## Problem requirements
Return the following from the records below: each line, word for word, starting with the line that contains "degli stati finali." and going on through the line that contains "Come visto, i", with nothing outside that range.

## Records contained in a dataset
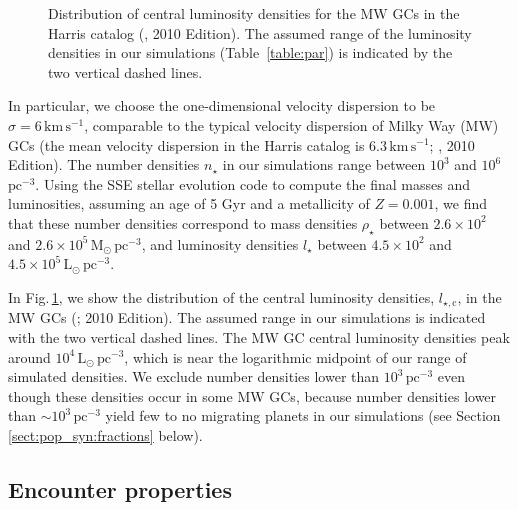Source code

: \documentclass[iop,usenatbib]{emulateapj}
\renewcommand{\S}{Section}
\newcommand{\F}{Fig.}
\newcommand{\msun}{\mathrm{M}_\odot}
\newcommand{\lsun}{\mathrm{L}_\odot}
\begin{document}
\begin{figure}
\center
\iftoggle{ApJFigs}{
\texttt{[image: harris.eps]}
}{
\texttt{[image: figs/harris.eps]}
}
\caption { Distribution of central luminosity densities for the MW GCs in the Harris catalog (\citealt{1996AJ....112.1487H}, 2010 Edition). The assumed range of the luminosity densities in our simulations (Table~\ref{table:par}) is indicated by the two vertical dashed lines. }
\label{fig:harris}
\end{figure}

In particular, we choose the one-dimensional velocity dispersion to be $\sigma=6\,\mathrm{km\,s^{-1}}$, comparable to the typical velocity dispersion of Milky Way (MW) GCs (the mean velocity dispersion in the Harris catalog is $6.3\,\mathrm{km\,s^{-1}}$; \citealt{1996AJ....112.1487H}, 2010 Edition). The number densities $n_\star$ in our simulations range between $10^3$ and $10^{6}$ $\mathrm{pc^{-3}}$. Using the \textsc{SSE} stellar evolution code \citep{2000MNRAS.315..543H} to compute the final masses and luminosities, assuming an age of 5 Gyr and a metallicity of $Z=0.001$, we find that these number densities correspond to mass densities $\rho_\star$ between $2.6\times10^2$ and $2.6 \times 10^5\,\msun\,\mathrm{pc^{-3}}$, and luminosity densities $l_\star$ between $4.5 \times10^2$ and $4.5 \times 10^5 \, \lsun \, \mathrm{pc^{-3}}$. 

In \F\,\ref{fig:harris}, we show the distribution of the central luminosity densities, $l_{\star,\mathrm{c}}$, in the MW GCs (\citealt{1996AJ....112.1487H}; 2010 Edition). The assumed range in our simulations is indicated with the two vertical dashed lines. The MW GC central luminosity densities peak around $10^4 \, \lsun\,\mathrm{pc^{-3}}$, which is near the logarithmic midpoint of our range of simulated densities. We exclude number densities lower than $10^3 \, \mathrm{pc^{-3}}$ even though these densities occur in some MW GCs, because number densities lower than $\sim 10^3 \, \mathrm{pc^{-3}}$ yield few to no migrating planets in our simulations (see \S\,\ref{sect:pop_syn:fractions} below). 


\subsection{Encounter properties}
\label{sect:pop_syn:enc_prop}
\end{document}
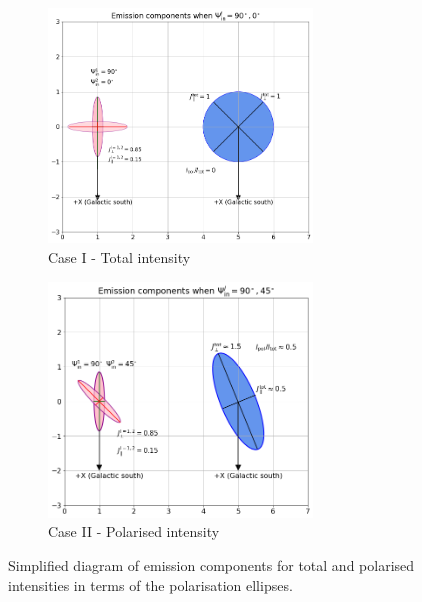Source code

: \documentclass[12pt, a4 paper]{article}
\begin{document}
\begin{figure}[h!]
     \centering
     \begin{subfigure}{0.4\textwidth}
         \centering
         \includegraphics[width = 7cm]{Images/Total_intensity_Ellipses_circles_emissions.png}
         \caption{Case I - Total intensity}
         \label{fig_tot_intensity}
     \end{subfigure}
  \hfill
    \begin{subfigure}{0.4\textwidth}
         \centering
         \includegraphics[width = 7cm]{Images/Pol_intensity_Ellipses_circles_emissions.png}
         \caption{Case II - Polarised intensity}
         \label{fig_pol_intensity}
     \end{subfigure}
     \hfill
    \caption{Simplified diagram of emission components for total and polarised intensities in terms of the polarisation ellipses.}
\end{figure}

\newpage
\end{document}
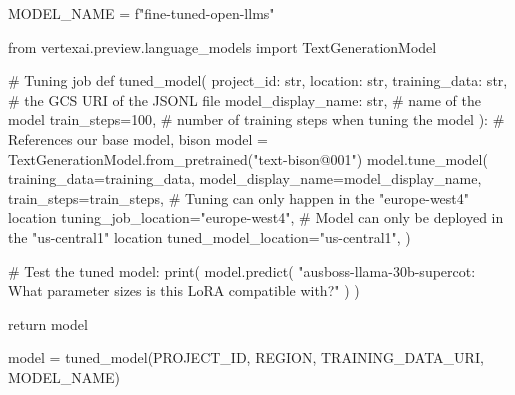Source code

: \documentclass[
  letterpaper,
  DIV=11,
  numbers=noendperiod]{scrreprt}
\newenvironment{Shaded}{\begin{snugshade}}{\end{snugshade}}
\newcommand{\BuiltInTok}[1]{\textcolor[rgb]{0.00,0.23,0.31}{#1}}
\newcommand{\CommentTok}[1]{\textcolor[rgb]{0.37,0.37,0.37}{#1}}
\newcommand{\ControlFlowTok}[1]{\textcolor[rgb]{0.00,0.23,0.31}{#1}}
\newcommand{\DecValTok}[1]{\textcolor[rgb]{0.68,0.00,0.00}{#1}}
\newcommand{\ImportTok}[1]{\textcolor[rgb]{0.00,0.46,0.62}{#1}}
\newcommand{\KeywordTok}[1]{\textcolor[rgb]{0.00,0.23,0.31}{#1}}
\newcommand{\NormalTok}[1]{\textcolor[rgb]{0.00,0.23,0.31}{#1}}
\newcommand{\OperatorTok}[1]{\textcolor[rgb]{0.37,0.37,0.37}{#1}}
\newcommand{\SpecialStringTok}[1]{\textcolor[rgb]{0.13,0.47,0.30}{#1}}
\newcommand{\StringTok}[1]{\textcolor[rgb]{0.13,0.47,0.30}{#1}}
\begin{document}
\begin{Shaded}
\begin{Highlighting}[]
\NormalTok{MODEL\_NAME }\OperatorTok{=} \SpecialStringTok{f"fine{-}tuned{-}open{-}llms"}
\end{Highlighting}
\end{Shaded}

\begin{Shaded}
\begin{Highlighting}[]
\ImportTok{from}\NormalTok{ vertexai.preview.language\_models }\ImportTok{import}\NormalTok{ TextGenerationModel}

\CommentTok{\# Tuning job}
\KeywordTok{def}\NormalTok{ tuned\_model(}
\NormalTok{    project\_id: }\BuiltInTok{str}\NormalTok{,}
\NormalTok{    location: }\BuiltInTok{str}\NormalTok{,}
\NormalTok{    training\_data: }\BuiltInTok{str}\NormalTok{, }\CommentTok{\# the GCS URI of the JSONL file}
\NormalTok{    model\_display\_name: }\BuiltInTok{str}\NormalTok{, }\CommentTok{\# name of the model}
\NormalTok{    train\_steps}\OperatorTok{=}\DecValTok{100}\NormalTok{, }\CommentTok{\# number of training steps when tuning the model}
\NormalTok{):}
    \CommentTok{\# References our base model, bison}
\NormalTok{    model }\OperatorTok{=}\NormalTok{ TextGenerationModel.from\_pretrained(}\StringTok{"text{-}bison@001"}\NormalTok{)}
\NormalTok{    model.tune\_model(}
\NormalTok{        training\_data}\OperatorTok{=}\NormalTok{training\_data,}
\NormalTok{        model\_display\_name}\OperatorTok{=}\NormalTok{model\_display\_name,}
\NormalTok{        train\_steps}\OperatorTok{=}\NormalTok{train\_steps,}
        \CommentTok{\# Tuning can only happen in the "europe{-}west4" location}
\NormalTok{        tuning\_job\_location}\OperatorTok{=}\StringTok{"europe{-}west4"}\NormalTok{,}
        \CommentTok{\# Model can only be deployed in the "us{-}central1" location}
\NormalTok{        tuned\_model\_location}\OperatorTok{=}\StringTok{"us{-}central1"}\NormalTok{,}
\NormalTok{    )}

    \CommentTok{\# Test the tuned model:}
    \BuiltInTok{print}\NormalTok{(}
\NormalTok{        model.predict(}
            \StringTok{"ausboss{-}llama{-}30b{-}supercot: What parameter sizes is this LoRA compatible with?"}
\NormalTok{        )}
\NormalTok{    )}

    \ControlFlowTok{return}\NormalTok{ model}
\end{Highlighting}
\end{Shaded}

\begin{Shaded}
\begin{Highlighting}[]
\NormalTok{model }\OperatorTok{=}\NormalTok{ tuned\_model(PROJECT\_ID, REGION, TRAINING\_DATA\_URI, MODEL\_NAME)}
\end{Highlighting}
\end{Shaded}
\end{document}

==

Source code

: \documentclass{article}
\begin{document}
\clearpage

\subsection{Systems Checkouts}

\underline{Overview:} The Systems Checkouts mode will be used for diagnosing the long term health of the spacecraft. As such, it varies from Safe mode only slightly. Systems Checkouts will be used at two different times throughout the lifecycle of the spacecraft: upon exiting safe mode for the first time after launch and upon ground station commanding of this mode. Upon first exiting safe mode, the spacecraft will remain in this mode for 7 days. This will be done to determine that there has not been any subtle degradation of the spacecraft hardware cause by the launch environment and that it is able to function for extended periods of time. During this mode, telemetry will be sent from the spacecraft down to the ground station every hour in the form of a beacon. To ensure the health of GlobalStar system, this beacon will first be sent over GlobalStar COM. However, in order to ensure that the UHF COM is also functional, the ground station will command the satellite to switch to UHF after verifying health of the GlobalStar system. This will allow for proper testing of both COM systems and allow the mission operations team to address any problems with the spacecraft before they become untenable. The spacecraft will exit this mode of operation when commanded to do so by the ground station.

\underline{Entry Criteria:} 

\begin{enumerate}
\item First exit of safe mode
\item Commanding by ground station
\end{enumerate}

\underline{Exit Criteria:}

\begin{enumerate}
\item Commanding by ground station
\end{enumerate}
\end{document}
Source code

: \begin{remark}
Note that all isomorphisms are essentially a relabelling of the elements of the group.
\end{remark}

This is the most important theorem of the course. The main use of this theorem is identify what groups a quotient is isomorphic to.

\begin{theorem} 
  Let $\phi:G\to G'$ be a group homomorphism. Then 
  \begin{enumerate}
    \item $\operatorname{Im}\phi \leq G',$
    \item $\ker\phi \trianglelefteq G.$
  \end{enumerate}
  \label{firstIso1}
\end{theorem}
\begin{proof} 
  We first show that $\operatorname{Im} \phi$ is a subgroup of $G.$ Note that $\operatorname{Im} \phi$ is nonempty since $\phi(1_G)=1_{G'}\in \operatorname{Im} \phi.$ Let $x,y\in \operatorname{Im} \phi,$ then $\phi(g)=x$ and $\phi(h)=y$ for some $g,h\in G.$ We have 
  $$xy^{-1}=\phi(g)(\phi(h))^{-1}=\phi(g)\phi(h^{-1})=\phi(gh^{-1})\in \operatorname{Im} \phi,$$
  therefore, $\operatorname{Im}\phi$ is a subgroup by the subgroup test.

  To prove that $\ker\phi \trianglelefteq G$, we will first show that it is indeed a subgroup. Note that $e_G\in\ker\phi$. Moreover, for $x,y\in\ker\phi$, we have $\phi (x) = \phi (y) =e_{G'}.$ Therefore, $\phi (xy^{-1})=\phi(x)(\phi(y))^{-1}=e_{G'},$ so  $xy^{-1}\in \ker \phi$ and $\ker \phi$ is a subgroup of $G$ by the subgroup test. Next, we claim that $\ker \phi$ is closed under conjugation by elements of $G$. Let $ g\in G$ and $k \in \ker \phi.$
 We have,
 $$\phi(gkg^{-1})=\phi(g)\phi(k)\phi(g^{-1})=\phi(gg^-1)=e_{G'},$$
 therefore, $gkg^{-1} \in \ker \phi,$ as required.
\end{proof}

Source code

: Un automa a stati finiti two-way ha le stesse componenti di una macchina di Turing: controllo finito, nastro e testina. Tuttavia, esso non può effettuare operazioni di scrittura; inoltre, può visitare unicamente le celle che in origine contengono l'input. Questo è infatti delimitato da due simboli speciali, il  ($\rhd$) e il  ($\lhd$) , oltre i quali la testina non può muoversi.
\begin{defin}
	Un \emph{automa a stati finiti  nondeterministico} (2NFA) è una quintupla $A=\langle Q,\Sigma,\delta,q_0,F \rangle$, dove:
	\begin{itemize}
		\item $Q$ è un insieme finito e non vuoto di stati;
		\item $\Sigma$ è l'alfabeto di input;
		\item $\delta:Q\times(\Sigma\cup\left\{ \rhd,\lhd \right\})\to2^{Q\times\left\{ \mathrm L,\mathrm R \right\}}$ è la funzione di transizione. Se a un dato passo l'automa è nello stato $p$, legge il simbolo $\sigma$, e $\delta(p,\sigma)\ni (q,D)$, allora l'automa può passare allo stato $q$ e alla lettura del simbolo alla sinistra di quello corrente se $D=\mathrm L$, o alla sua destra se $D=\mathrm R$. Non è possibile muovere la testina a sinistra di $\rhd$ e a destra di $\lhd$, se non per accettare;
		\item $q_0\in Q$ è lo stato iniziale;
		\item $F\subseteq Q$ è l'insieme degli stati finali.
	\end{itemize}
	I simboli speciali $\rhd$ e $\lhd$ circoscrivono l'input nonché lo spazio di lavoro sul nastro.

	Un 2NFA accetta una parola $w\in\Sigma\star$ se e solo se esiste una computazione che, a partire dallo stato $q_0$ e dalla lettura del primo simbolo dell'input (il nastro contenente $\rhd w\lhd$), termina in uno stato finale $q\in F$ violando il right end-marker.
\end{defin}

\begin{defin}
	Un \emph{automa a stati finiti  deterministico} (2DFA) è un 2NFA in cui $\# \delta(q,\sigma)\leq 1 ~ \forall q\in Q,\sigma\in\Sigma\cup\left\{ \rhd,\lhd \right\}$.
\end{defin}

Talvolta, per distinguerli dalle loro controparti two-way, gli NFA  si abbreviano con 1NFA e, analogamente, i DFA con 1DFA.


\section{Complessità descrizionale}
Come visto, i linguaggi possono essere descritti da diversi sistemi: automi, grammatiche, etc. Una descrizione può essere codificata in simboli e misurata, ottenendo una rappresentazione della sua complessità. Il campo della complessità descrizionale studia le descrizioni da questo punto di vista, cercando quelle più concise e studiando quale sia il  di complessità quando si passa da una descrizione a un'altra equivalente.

## Exercise answer
		\item $F\subseteq Q$ è l'insieme degli stati finali.
	\end{itemize}
	I simboli speciali $\rhd$ e $\lhd$ circoscrivono l'input nonché lo spazio di lavoro sul nastro.

	Un 2NFA accetta una parola $w\in\Sigma\star$ se e solo se esiste una computazione che, a partire dallo stato $q_0$ e dalla lettura del primo simbolo dell'input (il nastro contenente $\rhd w\lhd$), termina in uno stato finale $q\in F$ violando il right end-marker.
\end{defin}

\begin{defin}
	Un \emph{automa a stati finiti  deterministico} (2DFA) è un 2NFA in cui $\# \delta(q,\sigma)\leq 1 ~ \forall q\in Q,\sigma\in\Sigma\cup\left\{ \rhd,\lhd \right\}$.
\end{defin}

Talvolta, per distinguerli dalle loro controparti two-way, gli NFA  si abbreviano con 1NFA e, analogamente, i DFA con 1DFA.


\section{Complessità descrizionale}
Come visto, i linguaggi possono essere descritti da diversi sistemi: automi, grammatiche, etc. Una descrizione può essere codificata in simboli e misurata, ottenendo una rappresentazione della sua complessità. Il campo della complessità descrizionale studia le descrizioni da questo punto di vista, cercando quelle più concise e studiando quale sia il  di complessità quando si passa da una descrizione a un'altra equivalente.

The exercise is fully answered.